When including interactions, the feature effects depends on other features and various observations. For example we can determine the effect of temperature on bike rentals across different seasons.
Whilst in linear models, these non-linear/interaction effects are specified manually, machine learning models automatically learn these complex interactions and non-linearity automatically. The global view is therefore often misleading since we don’t know the exact interactions. Therefore we need local feature effect methods to estimate these for individual observations.
We can still get a meaningful global effect by aggregating the local effects for an ML model. However this almost always comes with a loss of information.

§3.02: Individual Conditional Expectation (ICE) Plots

Individual Conditional Expectation (ICE) plots are a model-agnostic method used to visualize how the prediction for a single observation changes as a subset specific features varies, while all other features for that observation are held constant. They offer a local interpretation, showing the effect of a feature for an individual instance.
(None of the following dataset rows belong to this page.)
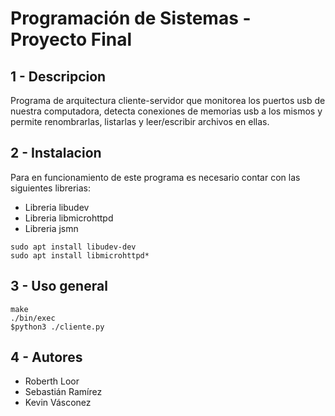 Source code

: Programación de Sistemas - Proyecto Final
======================


1 - Descripcion
---------------
Programa de arquitectura cliente-servidor que monitorea los puertos usb de nuestra computadora, detecta conexiones de memorias usb a los mismos
y permite renombrarlas, listarlas y leer/escribir archivos en ellas.



2 - Instalacion
----------------
Para en funcionamiento de este programa es necesario contar con las siguientes librerias:

* Libreria libudev
* Libreria libmicrohttpd
* Libreria jsmn

```
sudo apt install libudev-dev
sudo apt install libmicrohttpd*
```

3 - Uso general
----------------
```
make
./bin/exec
$python3 ./cliente.py
```

4 - Autores
-----------

* Roberth Loor
* Sebastián Ramírez
* Kevin Vásconez
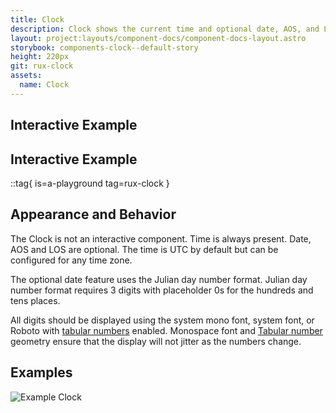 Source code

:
 ```yaml
---
title: Clock
description: Clock shows the current time and optional date, AOS, and LOS timers. It will typically be positioned on the Global Status Bar.
layout: project:layouts/component-docs/component-docs-layout.astro
storybook: components-clock--default-story
height: 220px
git: rux-clock
assets:
  name: Clock
---
```

## Interactive Example

## Interactive Example

::tag{ is=a-playground tag=rux-clock }

## Appearance and Behavior

The Clock is not an interactive component. Time is always present. Date, AOS and LOS are optional. The time is UTC by default but can be configured for any time zone.

The optional date feature uses the Julian day number format. Julian day number format requires 3 digits with placeholder 0s for the hundreds and tens places.

All digits should be displayed using the system mono font, system font, or Roboto with [tabular numbers](https://developer.mozilla.org/en-US/docs/Web/CSS/font-variant-numeric) enabled. Monospace font and [Tabular number](https://www.fonts.com/content/learning/fontology/level-3/numbers/proportional-vs-tabular-figures) geometry ensure that the display will not jitter as the numbers change.

## Examples

![Example Clock](/img/components/clock-roboto-mono.png "Example Clock")
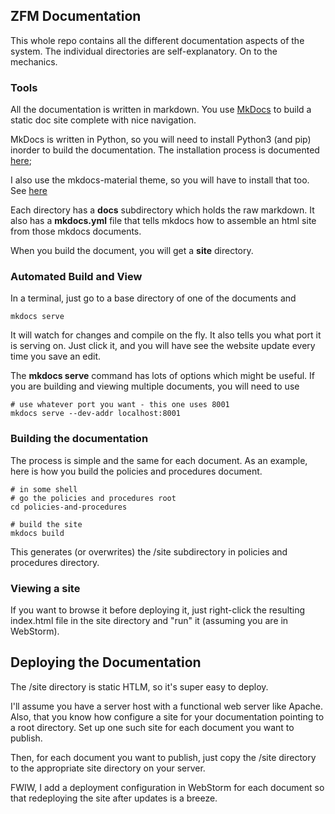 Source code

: ## ZFM Documentation

This whole repo contains all the different documentation aspects of the system.
The individual directories are self-explanatory.  On to the mechanics.

### Tools

All the documentation is written in markdown.
You use [MkDocs](https://mkdocs.org) to build a static doc
site complete with nice navigation.

MkDocs is written in Python, so you will need to install Python3 (and pip)
inorder to build the documentation. The installation process is
documented [here](https://www.mkdocs.org/user-guide/installation/);

I also use the mkdocs-material theme, so you will have to install that too.
See [here](https://squidfunk.github.io/mkdocs-material/getting-started/#with-pip)

Each directory has a **docs** subdirectory which holds the raw markdown. It 
also has a **mkdocs.yml** file that tells mkdocs how to assemble an html site 
from those mkdocs documents.

When you build the document, you will get a **site** directory.

### Automated Build and View

In a terminal, just go to a base directory of one of the documents and
```shell
mkdocs serve
```
It will watch for changes and compile on the fly. It also tells you what
port it is serving on.  Just click it, and you will have see the website
update every time you save an edit.

The **mkdocs serve** command has lots of options which might be useful. If you
are building and viewing multiple documents, you will need to use 
```shell
# use whatever port you want - this one uses 8001
mkdocs serve --dev-addr localhost:8001
```

### Building the documentation

The process is simple and the same for each document.
As an example, here is how you build the policies and procedures document.

```shell
# in some shell
# go the policies and procedures root
cd policies-and-procedures

# build the site
mkdocs build
```
This generates (or overwrites) the /site subdirectory in policies and
procedures directory.

### Viewing a site

If you want to browse it before deploying it, just right-click the resulting
index.html file in the site directory and "run" it (assuming you are in 
WebStorm).


## Deploying the Documentation

The /site directory is static HTLM, so it's super easy to deploy.

I'll assume you have a server host with a functional web server like Apache.
Also, that you know how configure a site for your documentation pointing
to a root directory.
Set up one such site for each document you want to publish.

Then, for each document you want to publish,
just copy the /site directory to the appropriate site directory on your server.

FWIW, I add a deployment configuration in WebStorm for each document so
that redeploying the site after updates is a breeze.
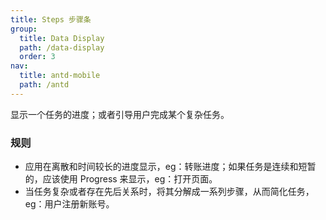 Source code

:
 ```yaml
---
title: Steps 步骤条
group:
  title: Data Display
  path: /data-display
  order: 3
nav:
  title: antd-mobile
  path: /antd
---
```


显示一个任务的进度；或者引导用户完成某个复杂任务。

### 规则
- 应用在离散和时间较长的进度显示，eg：转账进度；如果任务是连续和短暂的，应该使用 Progress 来显示，eg：打开页面。
- 当任务复杂或者存在先后关系时，将其分解成一系列步骤，从而简化任务，eg：用户注册新账号。


<code src="./demos/basic.tsx" />

<code src="./demos/horizontal.tsx" />

<API/>
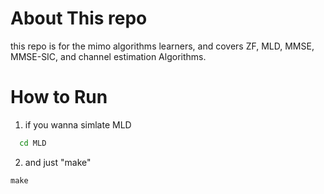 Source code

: # About This repo
this repo is for the mimo algorithms learners, and covers ZF, MLD, MMSE, MMSE-SIC, and channel estimation Algorithms. 

# How to Run
1. if you wanna simlate MLD

```bash
  cd MLD
```

2. and just "make"
```
make
```
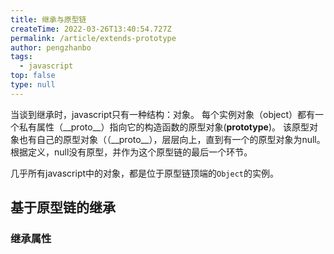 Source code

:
 ```yaml
---
title: 继承与原型链
createTime: 2022-03-26T13:40:54.727Z
permalink: /article/extends-prototype
author: pengzhanbo
tags:
  - javascript
top: false
type: null
---
```


当谈到继承时，javascript只有一种结构：对象。
每个实例对象（object）都有一个私有属性（\_\_proto\_\_）指向它的构造函数的原型对象(__prototype__)。
该原型对象也有自己的原型对象（（\_\_proto\_\_），层层向上，直到有一个的原型对象为null。根据定义，null没有原型，并作为这个原型链的最后一个环节。

<!-- more -->

几乎所有javascript中的对象，都是位于原型链顶端的`Object`的实例。

## 基于原型链的继承

### 继承属性
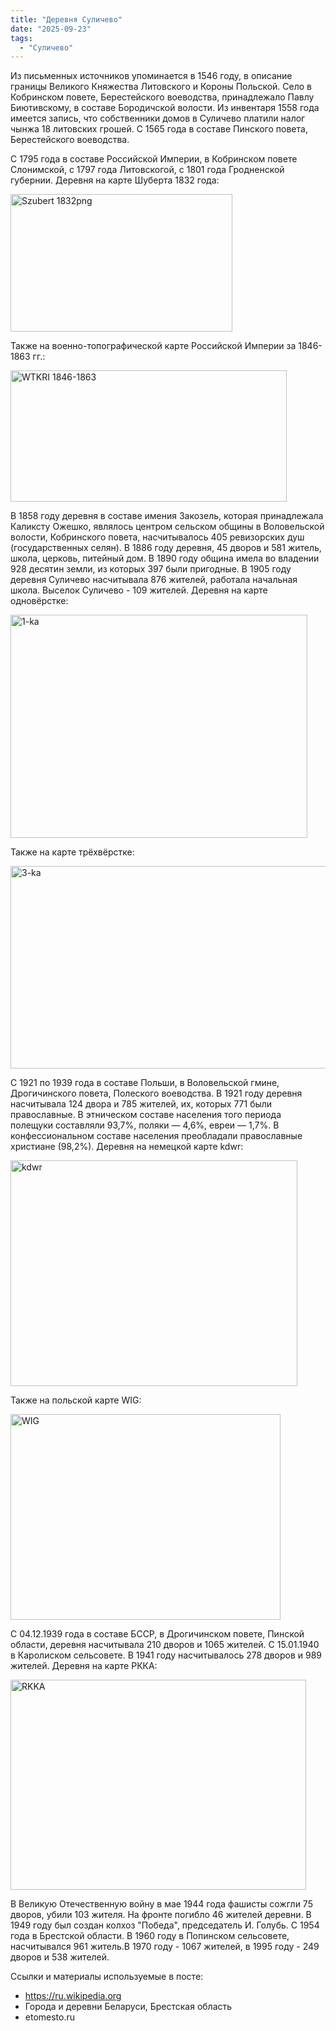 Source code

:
 ```yaml
---
title: "Деревня Суличево"
date: "2025-09-23"
tags: 
  - "Суличево"
---
```


Из письменных источников упоминается в 1546 году, в описание границы Великого Княжества Литовского и Короны Польской. Село в Кобринском повете, Берестейского воеводства, принадлежало Павлу Биютивскому, в составе Бородичской волости. Из инвентаря 1558 года имеется запись, что собственники домов в Суличево платили налог чынжа 18 литовских грошей. С 1565 года в составе Пинского повета, Берестейского воеводства.

С 1795 года в составе Российской Империи, в Кобринском повете Слонимской, с 1797 года Литовскогой, с 1801 года Гродненской губернии. Деревня на карте Шуберта 1832 года:

<img width="355" height="220" alt="Szubert 1832png" src="https://github.com/user-attachments/assets/e772a613-f983-487f-b3dd-e05306cc6f72" />

Также на военно-топографической карте Российской Империи за 1846-1863 гг.:

<img width="442" height="210" alt="WTKRI 1846-1863" src="https://github.com/user-attachments/assets/7f0a07ad-94b9-4c21-8df3-cdbc994d5344" />

В 1858 году деревня в составе имения Закозель, которая принадлежала Каликсту Ожешко, являлось центром сельском общины в Воловельской волости, Кобринского повета, насчитывалось 405 ревизорских душ (государственных селян). В 1886 году деревня, 45 дворов и 581 житель, школа, церковь, питейный дом. В 1890 году община имела во владении 928 десятин земли, из которых 397 были пригодные. В 1905 году деревня Суличево насчитывала 876 жителей, работала начальная школа. Выселок Суличево - 109 жителей. Деревня на карте одновёрстке:

<img width="475" height="357" alt="1-ka" src="https://github.com/user-attachments/assets/cd915cdb-2f51-43ac-92d6-702c9ef11b08" />

Также на карте трёхвёрстке:

<img width="537" height="324" alt="3-ka" src="https://github.com/user-attachments/assets/7cc08040-1580-4bca-9b9d-daade201e354" />

С 1921 по 1939 года в составе Польши, в Воловельской гмине, Дрогичинского повета, Полеского воеводства. В 1921 году деревня насчитывала 124 двора и 785 жителей, их, которых 771 были православные. В этническом составе населения того периода полещуки составляли 93,7%, поляки — 4,6%, евреи — 1,7%. В конфессиональном составе населения преобладали православные христиане (98,2%). Деревня на немецкой карте kdwr:

<img width="459" height="361" alt="kdwr" src="https://github.com/user-attachments/assets/d969a73a-e573-4c67-bb63-54b0e59a4700" />

Также на польской карте WIG:

<img width="432" height="329" alt="WIG" src="https://github.com/user-attachments/assets/16637247-2a59-4836-849b-2fb71445e765" />

С 04.12.1939 года в составе БССР, в Дрогичинском повете, Пинской области, деревня насчитывала 210 дворов и 1065 жителей. С 15.01.1940 в Каролиском сельсовете. В 1941 году насчитывалось 278 дворов и 989 жителей. Деревня на карте РККА:

<img width="473" height="336" alt="RKKA" src="https://github.com/user-attachments/assets/a8a856b4-fe95-460a-9896-d9e1aa6334e9" />

В Великую Отечественную войну в мае 1944 года фашисты сожгли 75 дворов, убили 103 жителя. На фронте погибло 46 жителей деревни. В 1949 году был создан колхоз "Победа", председатель И. Голубь. С 1954 года в Брестской области. В 1960 году в Попинском сельсовете, насчитывался 961 житель.В 1970 году - 1067 жителей, в 1995 году - 249 дворов и 538 жителей.

Ссылки и материалы используемые в посте:
- https://ru.wikipedia.org
- Города и деревни Беларуси, Брестская область
- etomesto.ru
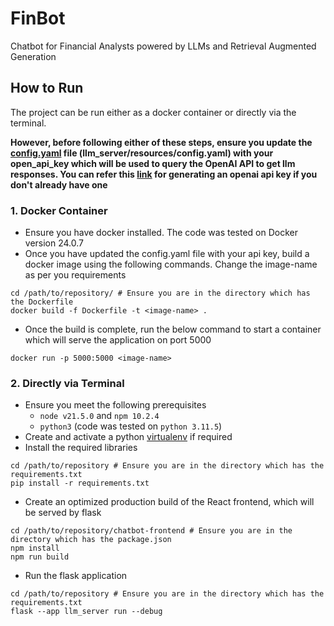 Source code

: # FinBot
Chatbot for Financial Analysts powered by LLMs and Retrieval Augmented Generation

## How to Run
The project can be run either as a docker container or directly via the terminal.

**However, before following either of these steps, ensure you update the [config.yaml](/llm_server/resources/config.yaml) file (llm_server/resources/config.yaml) with your open_api_key which will be used to query the OpenAI API to get llm responses.
You can refer this [link](https://help.openai.com/en/articles/4936850-where-do-i-find-my-api-key) for generating an openai api key if you don't already have one**

### 1. Docker Container
- Ensure you have docker installed. The code was tested on Docker version 24.0.7
- Once you have updated the config.yaml file with your api key, build a docker image using the following commands. Change the image-name as per you requirements
```shell
cd /path/to/repository/ # Ensure you are in the directory which has the Dockerfile
docker build -f Dockerfile -t <image-name> .
```
- Once the build is complete, run the below command to start a container which will serve the application on port 5000
```shell
docker run -p 5000:5000 <image-name>
```

### 2. Directly via Terminal

- Ensure you meet the following prerequisites
  - `node v21.5.0` and `npm 10.2.4`
  - `python3` (code was tested on `python 3.11.5`)
- Create and activate a python [virtualenv](https://docs.python.org/3/library/venv.html) if required 
- Install the required libraries
```shell
cd /path/to/repository # Ensure you are in the directory which has the requirements.txt
pip install -r requirements.txt
```
- Create an optimized production build of the React frontend, which will be served by flask
```shell
cd /path/to/repository/chatbot-frontend # Ensure you are in the directory which has the package.json
npm install
npm run build
```
- Run the flask application
```shell
cd /path/to/repository # Ensure you are in the directory which has the requirements.txt
flask --app llm_server run --debug
``` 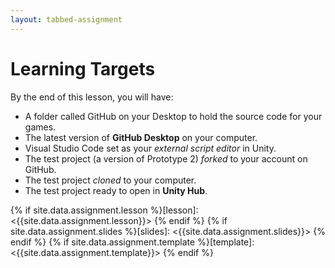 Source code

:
 ```yaml
---
layout: tabbed-assignment
---
```


# Learning Targets

By the end of this lesson, you will have:

* A folder called GitHub on your Desktop to hold the source code for your games.
* The latest version of **GitHub Desktop** on your computer.
* Visual Studio Code set as your *external script editor* in Unity.
* The test project (a version of Prototype 2) *forked* to your account on GitHub.
* The test project *cloned* to your computer.
* The test project ready to open in **Unity Hub**.

<!-- Don't edit links here, change them in _data/assignment.yml instead, -->

{% if site.data.assignment.lesson   %}[lesson]: <{{site.data.assignment.lesson}}>     {% endif %}
{% if site.data.assignment.slides   %}[slides]:   <{{site.data.assignment.slides}}>   {% endif %}
{% if site.data.assignment.template %}[template]: <{{site.data.assignment.template}}> {% endif %}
Construction of ICE Curves

The construction of ICE curves involves the following steps for each observation $i$, and features of interest $x_S$

Grid Point Generation: A set of grid values ${ x_S^{(1)},x_S^{(2)},…,x_S^{(g)} }$ is created for the feature of interest. These grid points span the range of $x_S$. Common methods for selecting grid values include equidistant, random sampling from observed feature values, quantiles of observed feature values with the latter two preserving the marginal distribution. However even these can create unrealistic datapoints if there are interactions especially (for example summer and temperature of -1 could be an impossible observation).
Prediction: For each grid value $x_S^{(k)}$, new artificial datapoints are created by replacing the original values, while keeping the all other feature values $x_{-S}$ fixed. The models prediction $(x_S, f(x_S, x_{-S}))$ is calculated for each of these artificial points.
Visualization: These points are then plotted and and they are connected to form the ICE curve for $i^{th}$ observation.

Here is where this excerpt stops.